(Plain-text document sources)
____
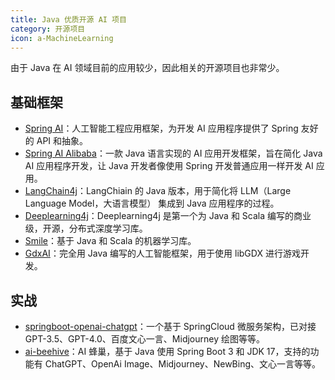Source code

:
 ```yaml
---
title: Java 优质开源 AI 项目
category: 开源项目
icon: a-MachineLearning
---
```


由于 Java 在 AI 领域目前的应用较少，因此相关的开源项目也非常少。

## 基础框架

- [Spring AI](https://github.com/spring-projects/spring-ai)：人工智能工程应用框架，为开发 AI 应用程序提供了 Spring 友好的 API 和抽象。
- [Spring AI Alibaba](https://github.com/alibaba/spring-ai-alibaba)：一款 Java 语言实现的 AI 应用开发框架，旨在简化 Java AI 应用程序开发，让 Java 开发者像使用 Spring 开发普通应用一样开发 AI 应用。
- [LangChain4j](https://github.com/langchain4j/langchain4j)：LangChiain 的 Java 版本，用于简化将 LLM（Large Language Model，大语言模型） 集成到 Java 应用程序的过程。
- [Deeplearning4j](https://github.com/eclipse/deeplearning4j)：Deeplearning4j 是第一个为 Java 和 Scala 编写的商业级，开源，分布式深度学习库。
- [Smile](https://github.com/haifengl/smile)：基于 Java 和 Scala 的机器学习库。
- [GdxAI](https://github.com/libgdx/gdx-ai)：完全用 Java 编写的人工智能框架，用于使用 libGDX 进行游戏开发。

## 实战

- [springboot-openai-chatgpt](https://github.com/274056675/springboot-openai-chatgpt)：一个基于 SpringCloud 微服务架构，已对接 GPT-3.5、GPT-4.0、百度文心一言、Midjourney 绘图等等。
- [ai-beehive](https://github.com/hncboy/ai-beehive)：AI 蜂巢，基于 Java 使用 Spring Boot 3 和 JDK 17，支持的功能有 ChatGPT、OpenAi Image、Midjourney、NewBing、文心一言等等。
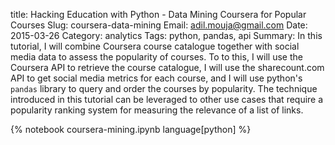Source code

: title: Hacking Education with Python - Data Mining Coursera for Popular Courses
Slug: coursera-data-mining
Email: adil.mouja@gmail.com
Date: 2015-03-26
Category: analytics
Tags: python, pandas, api
Summary: In this tutorial, I will combine Coursera course catalogue together with social media data to assess the popularity of courses. To to this, I will use the Coursera API to retrieve the course catalogue, I will use the sharecount.com API to get social media metrics for each course, and I will use python's ```pandas``` library to query and order the courses by popularity. The technique introduced in this tutorial can be leveraged to other use cases that require a popularity ranking system for measuring the relevance of a list of links.


{% notebook coursera-mining.ipynb language[python] %}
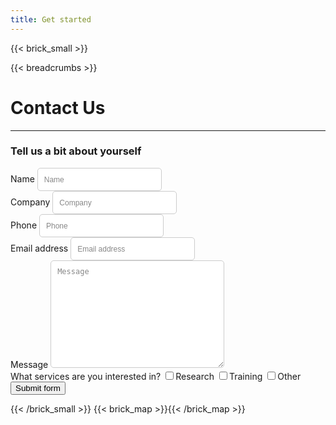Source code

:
 ```yaml
---
title: Get started
---
```

{{< brick_small >}}

{{< breadcrumbs >}}

# Contact Us

---

<img src="/form.php" style="position: absolute; opacity: 0; pointer-events: none;" />
<style>
/* Styling for input placeholders */
input::placeholder {
    color: #888; /* Change the color */
    opacity: 1; /* Ensure the opacity is set to 1 for better visibility */
    font-style: normal; /* Make the placeholder text italic */
    font-size: 12px; /* Adjust the font size */
}
/* Styling for textarea placeholders */
textarea::placeholder {
    color: #888; /* Change the color */
    opacity: 1; /* Ensure the opacity is set to 1 for better visibility */
    font-style: normal; /* Make the placeholder text italic */
    font-size: 12px; /* Adjust the font size */
}
/* Add styles for input elements */
input.form-control {
    padding: 10px;
    border-radius: 5px;
    border: 1px solid #ccc;
}
/* Add styles for textarea elements */
textarea.form-control {
    padding: 10px;
    border-radius: 5px;
    border: 1px solid #ccc;
}
</style>
<form id="contactform" class="form" method="POST" action="/form.php">
    <h3>Tell us a bit about yourself</h3>
    <div>
        <label class="inborder sr-only" for="name">Name</label>
        <input type="text" name="name" id="name" class="form-control" placeholder="Name" required>
    </div>
    <div>
        <label class="inborder sr-only" for="company">Company</label>
        <input type="text" name="company" id="company" class="form-control" placeholder="Company">
    </div>
    <div>
        <label class="inborder sr-only" for="phone">Phone</label>
        <input type="number" name="phone" id="phone" class="form-control" placeholder="Phone" required>
    </div>
    <div>
        <label class="inborder sr-only" for="email">Email address</label>
        <input type="email" name="email" id="email" class="form-control" placeholder="Email address" required>
    </div>
    <div>
        <label class="inborder sr-only" for="message">Message</label>
        <textarea name="message" id="message" cols="30" rows="10" class="form-control" placeholder="Message"></textarea>
    </div>
    <div class="checkbox">
        <label class="" for="services">What services are you interested in?</label>
        <label><input type="checkbox" name="terms" id="terms" >Research</label>
        <label><input type="checkbox" name="terms" id="terms" >Training</label>
        <label><input type="checkbox" name="terms" id="terms" >Other</label>
    </div>
    <div class="submit">
        <div><input type="submit" value="Submit form" class="button"></div>
    </div>
</form>



{{< /brick_small >}}
{{< brick_map >}}{{< /brick_map >}}
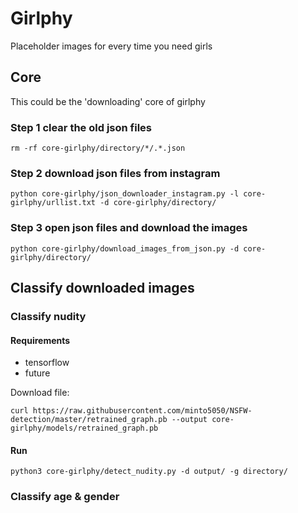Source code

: # Girlphy

Placeholder images for every time you need girls

## Core

This could be the 'downloading' core of girlphy

### Step 1 clear the old json files

```
rm -rf core-girlphy/directory/*/.*.json
```

### Step 2 download json files from instagram

```
python core-girlphy/json_downloader_instagram.py -l core-girlphy/urllist.txt -d core-girlphy/directory/
```

### Step 3 open json files and download the images

```
python core-girlphy/download_images_from_json.py -d core-girlphy/directory/
```

## Classify downloaded images

### Classify nudity

#### Requirements

- tensorflow
- future

Download file:

```
curl https://raw.githubusercontent.com/minto5050/NSFW-detection/master/retrained_graph.pb --output core-girlphy/models/retrained_graph.pb
```

#### Run

```
python3 core-girlphy/detect_nudity.py -d output/ -g directory/
```

### Classify age & gender


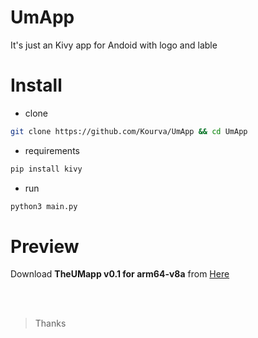 # UmApp
It's just an Kivy app for Andoid with logo and lable

# Install
+ clone
```bash
git clone https://github.com/Kourva/UmApp && cd UmApp
```
+ requirements
```bash
pip install kivy
```
+ run
```bash
python3 main.py
```

# Preview
Download **TheUMapp v0.1 for arm64-v8a** from [Here](https://github.com/Kourva/UmApp/releases/download/v1.0/theumapp-0.1-arm64-v8a-debug.apk)

<br><br>
> Thanks
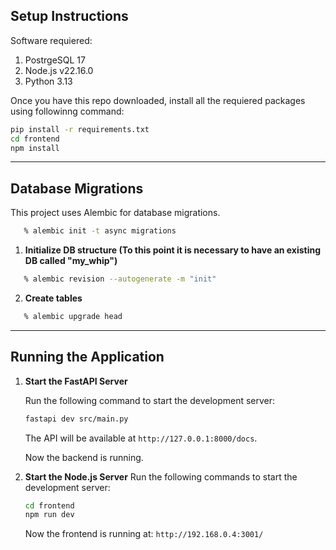 ## Setup Instructions
Software requiered: 
1. PostrgeSQL 17
2. Node.js v22.16.0
3. Python 3.13

Once you have this repo downloaded, install all the requiered packages using followinng command:
   ```bash
   pip install -r requirements.txt
   cd frontend
   npm install
   ```

---

## Database Migrations

This project uses Alembic for database migrations.

```bash
   % alembic init -t async migrations
   ```

1. **Initialize DB structure (To this point it is necessary to have an existing DB called "my_whip")**

```bash
   % alembic revision --autogenerate -m "init"
   ```
2. **Create tables**
```bash
   % alembic upgrade head
   ```

---

## Running the Application

1. **Start the FastAPI Server**

   Run the following command to start the development server:

   ```bash
   fastapi dev src/main.py
   ```

   The API will be available at `http://127.0.0.1:8000/docs`.
   
   Now the backend is running.
3. **Start the Node.js Server**
   Run the following commands to start the development server:
   ```bash
   cd frontend
   npm run dev
   ```
   Now the frontend is running at: `http://192.168.0.4:3001/`
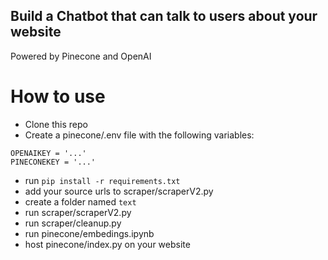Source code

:## Build a Chatbot that can talk to users about your website

Powered by Pinecone and OpenAI

# How to use

- Clone this repo
- Create a pinecone/.env file with the following variables:

```
OPENAIKEY = '...'
PINECONEKEY = '...'
```

- run ```pip install -r requirements.txt```
- add your source urls to scraper/scraperV2.py
- create a folder named `text`
- run scraper/scraperV2.py
- run scraper/cleanup.py
- run pinecone/embedings.ipynb
- host pinecone/index.py on your website
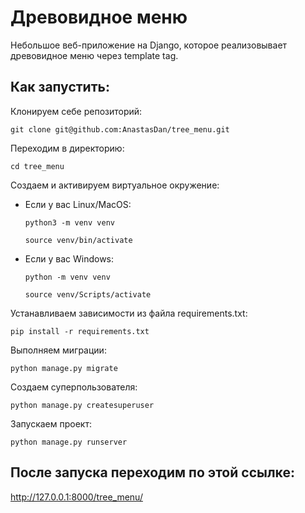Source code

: # Древовидное меню

Небольшое веб-приложение на Django, которое реализовывает древовидное меню через template tag.

## Как запустить:

Клонируем себе репозиторий:

```
git clone git@github.com:AnastasDan/tree_menu.git
```

Переходим в директорию:

```
cd tree_menu
```

Cоздаем и активируем виртуальное окружение:

* Если у вас Linux/MacOS:

    ```
    python3 -m venv venv
    ```

    ```
    source venv/bin/activate
    ```

* Если у вас Windows:

    ```
    python -m venv venv
    ```

    ```
    source venv/Scripts/activate
    ```

Устанавливаем зависимости из файла requirements.txt:

```
pip install -r requirements.txt
```

Выполняем миграции:

```
python manage.py migrate
```

Создаем суперпользователя:

```
python manage.py createsuperuser
```

Запускаем проект:

```
python manage.py runserver
```

## После запуска переходим по этой ссылке:

http://127.0.0.1:8000/tree_menu/
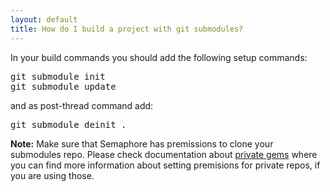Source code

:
 ```yaml
---
layout: default
title: How do I build a project with git submodules?
---
```


In your build commands you should add the following setup commands:

<pre>
git submodule init
git submodule update
</pre>

and as post-thread command add:

<pre>
git submodule deinit .
</pre>

__Note:__
Make sure that Semaphore has premissions to clone your submodules repo. Please check documentation about [private gems](http://docs.semaphoreapp.com/how-to-build-project-with-private-gems) where you can find more information about setting premisions for private repos, if you are using those.
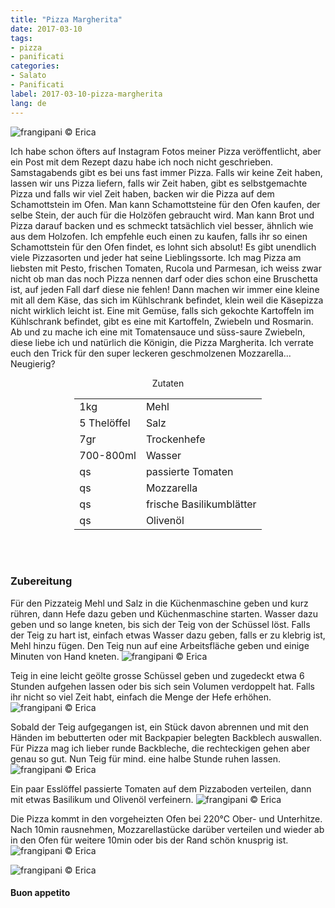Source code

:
 ```yaml
---
title: "Pizza Margherita"
date: 2017-03-10
tags:
- pizza
- panificati
categories:
- Salato
- Panificati
label: 2017-03-10-pizza-margherita
lang: de
---
```

![](../2017-03-10-pizza-margherita/header.jpg "frangipani © Erica")

Ich habe schon öfters auf Instagram Fotos meiner Pizza veröffentlicht, aber ein Post mit dem Rezept dazu habe ich noch nicht geschrieben. Samstagabends gibt es bei uns fast immer Pizza. Falls wir keine Zeit haben, lassen wir uns Pizza liefern, falls wir Zeit haben, gibt es selbstgemachte Pizza und falls wir viel Zeit haben, backen wir die Pizza auf dem Schamottstein im Ofen. Man kann Schamottsteine für den Ofen kaufen, der selbe Stein, der auch für die Holzöfen gebraucht wird. Man kann Brot und Pizza darauf backen und es schmeckt tatsächlich viel besser, ähnlich wie aus dem Holzofen. Ich empfehle euch einen zu kaufen, falls ihr so einen Schamottstein für den Ofen findet, es lohnt sich absolut! Es gibt unendlich viele Pizzasorten und jeder hat seine Lieblingssorte. Ich mag Pizza am liebsten mit Pesto, frischen Tomaten, Rucola und Parmesan, ich weiss zwar nicht ob man das noch Pizza nennen darf oder dies schon eine Bruschetta ist, auf jeden Fall darf diese nie fehlen! Dann machen wir immer eine kleine mit all dem Käse, das sich im Kühlschrank befindet, klein weil die Käsepizza nicht wirklich leicht ist. Eine mit Gemüse, falls sich gekochte Kartoffeln im Kühlschrank befindet, gibt es eine mit Kartoffeln, Zwiebeln und Rosmarin. Ab und zu mache ich eine mit Tomatensauce und süss-saure Zwiebeln, diese liebe ich und natürlich die Königin, die Pizza Margherita. Ich verrate euch den Trick für den super leckeren geschmolzenen Mozzarella... Neugierig?

<div id="wrapper" style="text-align: center">
  <div id="yourdiv" style="display: inline-block;">
    <div class="ingredients">
      <div class="ingredients-title">Zutaten</div>
      <table>
        <tbody>
          <tr>
            <td>1kg</td>
            <td>Mehl</td>
          </tr>      
          <tr>
            <td>5 Thelöffel</td>
            <td>Salz</td>
          </tr>      
          <tr>
            <td>7gr</td>
            <td>Trockenhefe</td>
          </tr>
          <tr>
            <td>700-800ml</td>
            <td>Wasser</td>
          </tr>
          <tr>
            <td>qs</td>
            <td>passierte Tomaten</td>
          </tr>
          <tr>
            <td>qs</td>
            <td>Mozzarella</td>
          </tr>
          <tr>
            <td>qs</td>
            <td>frische Basilikumblätter</td>
          </tr>
          <tr>
            <td>qs</td>
            <td>Olivenöl</td>
          </tr>
        </tbody>
      </table>
      <br></br>
    </div>
  </div>
</div>


<h3>
  <font color="grey">
    <i class="fa fa-cogs"></i>
  </font> Zubereitung
</h3>

Für den Pizzateig Mehl und Salz in die Küchenmaschine geben und kurz rühren, dann Hefe dazu geben und Küchenmaschine starten. Wasser dazu geben und so lange kneten, bis sich der Teig von der Schüssel löst. Falls der Teig zu hart ist, einfach etwas Wasser dazu geben, falls er zu klebrig ist, Mehl hinzu fügen. Den Teig nun auf eine Arbeitsfläche geben und einige Minuten von Hand kneten.
![](../2017-03-10-pizza-margherita/impastare.jpg "frangipani © Erica")

Teig in eine leicht geölte grosse Schüssel geben und zugedeckt etwa 6 Stunden aufgehen lassen oder bis sich sein Volumen verdoppelt hat. Falls ihr nicht so viel Zeit habt, einfach die Menge der Hefe erhöhen.
![](../2017-03-10-pizza-margherita/impastolievitato.jpg "frangipani © Erica")

Sobald der Teig aufgegangen ist, ein Stück davon abrennen und mit den Händen im bebutterten oder mit Backpapier belegten Backblech auswallen. Für Pizza mag ich lieber runde Backbleche, die rechteckigen gehen aber genau so gut. Nun Teig für mind. eine halbe Stunde ruhen lassen.
![](../2017-03-10-pizza-margherita/teglia.jpg "frangipani © Erica")

Ein paar Esslöffel passierte Tomaten auf dem Pizzaboden verteilen, dann mit etwas Basilikum und Olivenöl verfeinern.
![](../2017-03-10-pizza-margherita/margheritateglia.jpg "frangipani © Erica")

Die Pizza kommt in den vorgeheizten Ofen bei 220°C Ober- und Unterhitze. Nach 10min rausnehmen, Mozzarellastücke darüber verteilen und wieder ab in den Ofen für weitere 10min oder bis der Rand schön knusprig ist.
![](../2017-03-10-pizza-margherita/risultato1.jpg "frangipani © Erica")

![](../2017-03-10-pizza-margherita/risultato2.jpg "frangipani © Erica")

<h4>Buon appetito
  <font color="red">
    <i class="fa fa-smile-o"></i>
  </font>
</h4>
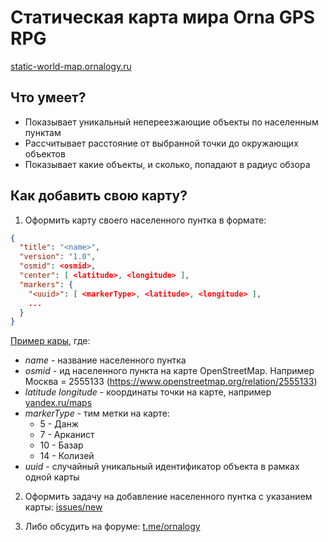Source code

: # Статическая карта мира Orna GPS RPG

[static-world-map.ornalogy.ru](https://static-world-map.ornalogy.ru)

## Что умеет?

* Показывает уникальный непереезжающие объекты по населенным пунктам
* Рассчитывает расстояние от выбранной точки до окружающих объектов
* Показывает какие объекты, и сколько, попадают в радиус обзора

## Как добавить свою карту?

1. Оформить карту своего населенного пунтка в формате:

```json
{
  "title": "<name>",
  "version": "1.0",
  "osmid": <osmid>,
  "center": [ <latitude>, <longitude> ],
  "markers": {
    "<uuid>": [ <markerType>, <latitude>, <longitude> ],
    ...
  }
}
```

[Пример кары](./docs/maps/yaroslavl.json), где:

* *name* - название населенного пунтка
* *osmid* - ид населенного пункта на карте OpenStreetMap. Например Москва = 2555133 (https://www.openstreetmap.org/relation/2555133)
* *latitude* *longitude* - координаты точки на карте, например [yandex.ru/maps](https://yandex.ru/maps)
* *markerType* - тим метки на карте:
  * 5 - Данж
  * 7 - Арканист
  * 10 - Базар
  * 14 - Колизей
* *uuid* - случайный уникальный идентификатор объекта в рамках одной карты

2. Оформить задачу на добавление населенного пунтка с указанием карты: [issues/new](https://github.com/ornalogy/static-world-map.ornalogy.ru/issues/new)

3. Либо обсудить на форуме: [t.me/ornalogy](https://t.me/ornalogy/2)
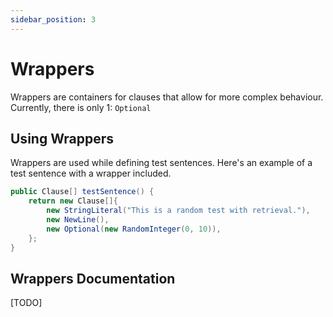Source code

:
 ```yaml
---
sidebar_position: 3
---
```


# Wrappers
Wrappers are containers for clauses that allow for more complex behaviour. Currently, there is only 1:
`Optional`

## Using Wrappers
Wrappers are used while defining test sentences. Here's an example of a test sentence with a wrapper included.
```java
public Clause[] testSentence() {
    return new Clause[]{
        new StringLiteral("This is a random test with retrieval."),
        new NewLine(),
        new Optional(new RandomInteger(0, 10)),
    };
}
```

## Wrappers Documentation
[TODO]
____
Work instructions: Across the entries above, how many lines include "submit"? State only that number.

Answer for this exercise: 2